*** Records supplied ***

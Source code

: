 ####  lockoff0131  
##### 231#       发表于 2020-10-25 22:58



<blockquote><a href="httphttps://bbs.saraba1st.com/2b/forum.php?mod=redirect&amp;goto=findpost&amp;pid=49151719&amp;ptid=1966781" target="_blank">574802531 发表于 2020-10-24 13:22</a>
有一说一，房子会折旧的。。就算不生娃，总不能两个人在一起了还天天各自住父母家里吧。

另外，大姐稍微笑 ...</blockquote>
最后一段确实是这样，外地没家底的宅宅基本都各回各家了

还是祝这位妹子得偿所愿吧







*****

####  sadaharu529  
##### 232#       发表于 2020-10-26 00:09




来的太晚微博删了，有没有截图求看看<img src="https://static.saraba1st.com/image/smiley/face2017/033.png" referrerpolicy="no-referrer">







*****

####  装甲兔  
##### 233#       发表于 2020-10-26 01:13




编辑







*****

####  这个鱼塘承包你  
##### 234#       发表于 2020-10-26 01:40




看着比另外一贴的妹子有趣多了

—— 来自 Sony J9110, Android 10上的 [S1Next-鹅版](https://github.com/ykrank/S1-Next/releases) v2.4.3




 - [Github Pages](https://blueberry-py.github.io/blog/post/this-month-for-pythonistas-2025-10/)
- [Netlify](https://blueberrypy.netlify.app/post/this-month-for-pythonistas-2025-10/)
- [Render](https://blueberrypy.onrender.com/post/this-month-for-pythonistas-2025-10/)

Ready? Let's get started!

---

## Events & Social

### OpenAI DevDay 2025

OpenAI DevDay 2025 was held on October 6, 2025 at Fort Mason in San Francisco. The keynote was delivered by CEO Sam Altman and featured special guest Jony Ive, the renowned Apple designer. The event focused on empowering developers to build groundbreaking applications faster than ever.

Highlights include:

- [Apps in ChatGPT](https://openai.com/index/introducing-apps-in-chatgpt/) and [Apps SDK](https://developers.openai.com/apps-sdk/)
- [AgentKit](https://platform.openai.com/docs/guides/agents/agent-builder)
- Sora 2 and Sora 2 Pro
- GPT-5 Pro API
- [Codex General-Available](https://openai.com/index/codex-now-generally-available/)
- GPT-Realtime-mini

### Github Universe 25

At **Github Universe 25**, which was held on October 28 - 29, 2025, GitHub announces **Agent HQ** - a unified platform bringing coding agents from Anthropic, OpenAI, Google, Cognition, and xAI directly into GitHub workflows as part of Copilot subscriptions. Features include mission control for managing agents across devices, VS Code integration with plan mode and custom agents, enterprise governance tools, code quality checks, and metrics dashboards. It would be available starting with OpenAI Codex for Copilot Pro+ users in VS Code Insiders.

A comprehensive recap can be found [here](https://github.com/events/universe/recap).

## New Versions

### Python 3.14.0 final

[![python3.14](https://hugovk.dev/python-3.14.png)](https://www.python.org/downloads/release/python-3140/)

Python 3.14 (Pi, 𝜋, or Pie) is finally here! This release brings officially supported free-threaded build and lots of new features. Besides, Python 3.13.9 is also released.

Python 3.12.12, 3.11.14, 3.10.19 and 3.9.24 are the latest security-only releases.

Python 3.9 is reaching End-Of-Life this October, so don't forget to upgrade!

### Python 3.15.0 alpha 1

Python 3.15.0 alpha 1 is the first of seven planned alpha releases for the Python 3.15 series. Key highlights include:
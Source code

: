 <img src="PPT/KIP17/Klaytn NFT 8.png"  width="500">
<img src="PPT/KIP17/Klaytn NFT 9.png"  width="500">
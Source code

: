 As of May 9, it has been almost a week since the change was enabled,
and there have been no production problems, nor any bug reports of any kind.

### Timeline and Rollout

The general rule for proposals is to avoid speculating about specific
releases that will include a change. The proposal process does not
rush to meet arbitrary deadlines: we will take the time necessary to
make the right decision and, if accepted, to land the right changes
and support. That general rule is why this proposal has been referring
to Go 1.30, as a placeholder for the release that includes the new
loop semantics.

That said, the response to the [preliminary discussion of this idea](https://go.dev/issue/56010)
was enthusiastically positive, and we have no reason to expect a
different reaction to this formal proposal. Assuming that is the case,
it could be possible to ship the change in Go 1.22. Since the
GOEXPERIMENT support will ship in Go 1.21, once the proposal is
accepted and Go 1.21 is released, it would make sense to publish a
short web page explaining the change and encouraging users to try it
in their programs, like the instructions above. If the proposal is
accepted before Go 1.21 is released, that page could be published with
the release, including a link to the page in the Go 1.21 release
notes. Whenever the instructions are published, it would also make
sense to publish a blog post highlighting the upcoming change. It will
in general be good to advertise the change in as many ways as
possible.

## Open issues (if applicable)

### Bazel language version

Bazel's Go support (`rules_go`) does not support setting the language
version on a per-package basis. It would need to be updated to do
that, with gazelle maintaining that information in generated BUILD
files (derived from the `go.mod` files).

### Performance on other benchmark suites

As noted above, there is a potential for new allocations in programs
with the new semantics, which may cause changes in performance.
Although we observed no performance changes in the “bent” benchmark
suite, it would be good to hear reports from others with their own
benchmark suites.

*** End of Records supplied ***

Task details
Extract exactly and only the lines above from the line containing "to Go 1.30, as" through the line containing "sense to publish a blog", both end lines included.

Final answer
to Go 1.30, as a placeholder for the release that includes the new
loop semantics.

That said, the response to the [preliminary discussion of this idea](https://go.dev/issue/56010)
was enthusiastically positive, and we have no reason to expect a
different reaction to this formal proposal. Assuming that is the case,
it could be possible to ship the change in Go 1.22. Since the
GOEXPERIMENT support will ship in Go 1.21, once the proposal is
accepted and Go 1.21 is released, it would make sense to publish a
short web page explaining the change and encouraging users to try it
in their programs, like the instructions above. If the proposal is
accepted before Go 1.21 is released, that page could be published with
the release, including a link to the page in the Go 1.21 release
notes. Whenever the instructions are published, it would also make
sense to publish a blog post highlighting the upcoming change. It will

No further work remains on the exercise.